Permasalahan mencuat saat hasil seleksi tahap II diumumkan. Beberapa peserta yang dinyatakan tidak lulus mempertanyakan alasan formasi jabatan yang sebelumnya telah diisi pada seleksi tahap I kembali dibuka pada tahap II. Lebih parahnya, meski telah melalui seluruh tahapan dan dinyatakan lulus seleksi tahap II, beberapa peserta justru akhirnya tidak diangkat dengan alasan formasi telah terisi sebelumnya.
“Ini menimbulkan pertanyaan besar. Jika formasi sudah terisi pada tahap pertama, mengapa kembali dibuka pada tahap kedua?

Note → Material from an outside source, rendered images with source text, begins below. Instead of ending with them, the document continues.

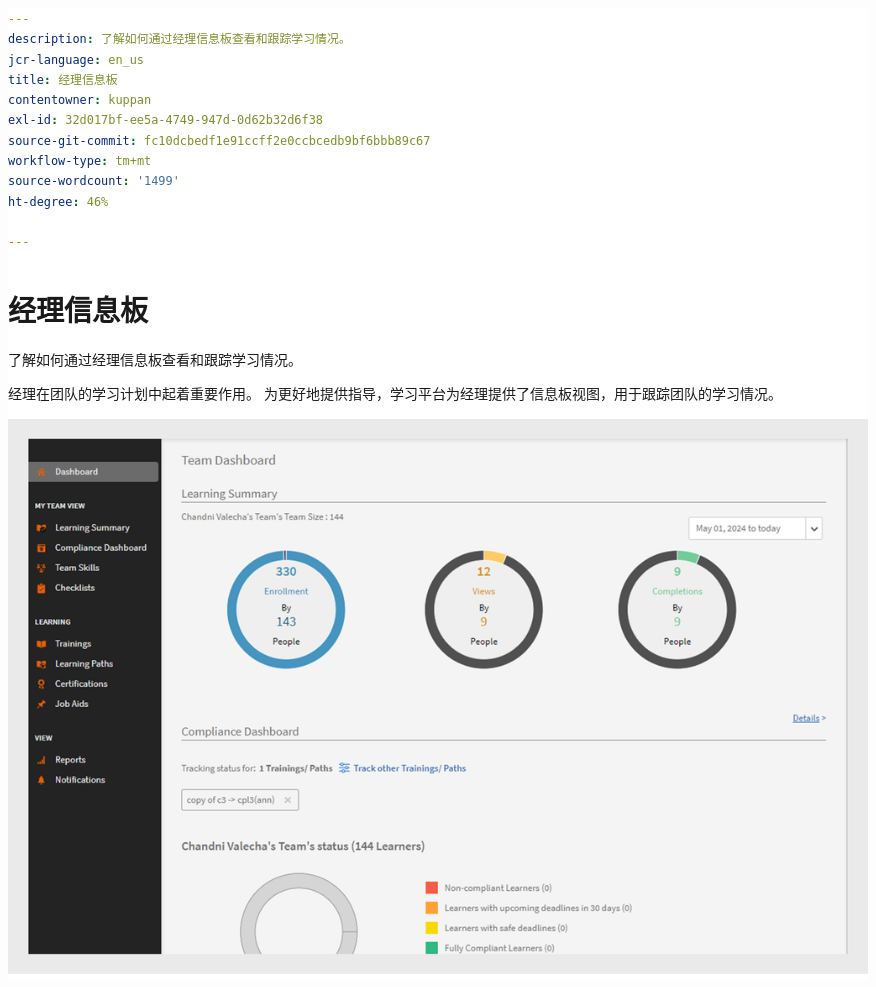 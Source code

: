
 ```yaml
---
description: 了解如何通过经理信息板查看和跟踪学习情况。
jcr-language: en_us
title: 经理信息板
contentowner: kuppan
exl-id: 32d017bf-ee5a-4749-947d-0d62b32d6f38
source-git-commit: fc10dcbedf1e91ccff2e0ccbcedb9bf6bbb89c67
workflow-type: tm+mt
source-wordcount: '1499'
ht-degree: 46%

---
```


# 经理信息板

了解如何通过经理信息板查看和跟踪学习情况。

经理在团队的学习计划中起着重要作用。 为更好地提供指导，学习平台为经理提供了信息板视图，用于跟踪团队的学习情况。

![](assets/dashboard-final.png)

Dan mengapa peserta yang dinyatakan lulus kemudian tidak diangkat tanpa penjelasan yang transparan?” ujar salah satu peserta yang merasa dirugikan.
BKD sebagai instansi yang bertanggung jawab dalam proses seleksi dinilai belum maksimal dalam menyediakan informasi yang transparan, terutama terkait status formasi dan hasil seleksi. Hal ini memicu dugaan adanya ketidakkonsistenan dalam proses seleksi, bahkan potensi penyalahgunaan wewenang.
Aktivis Maluku, Johanes Tahya, juga angkat bicara. Ia menilai bahwa persoalan ini bukan sekadar masalah administratif, tetapi mencerminkan lemahnya tata kelola pemerintahan yang seharusnya menjunjung tinggi prinsip keterbukaan.
“Ini menyangkut hak warga negara untuk memperoleh kejelasan dan keadilan dalam proses seleksi. Pemerintah tidak boleh bermain-main dengan nasib orang. Jika terbukti ada kekeliruan atau manipulasi, maka BKD harus bertanggung jawab penuh, termasuk memberikan kompensasi kepada peserta yang dirugikan,” tegas Johanes.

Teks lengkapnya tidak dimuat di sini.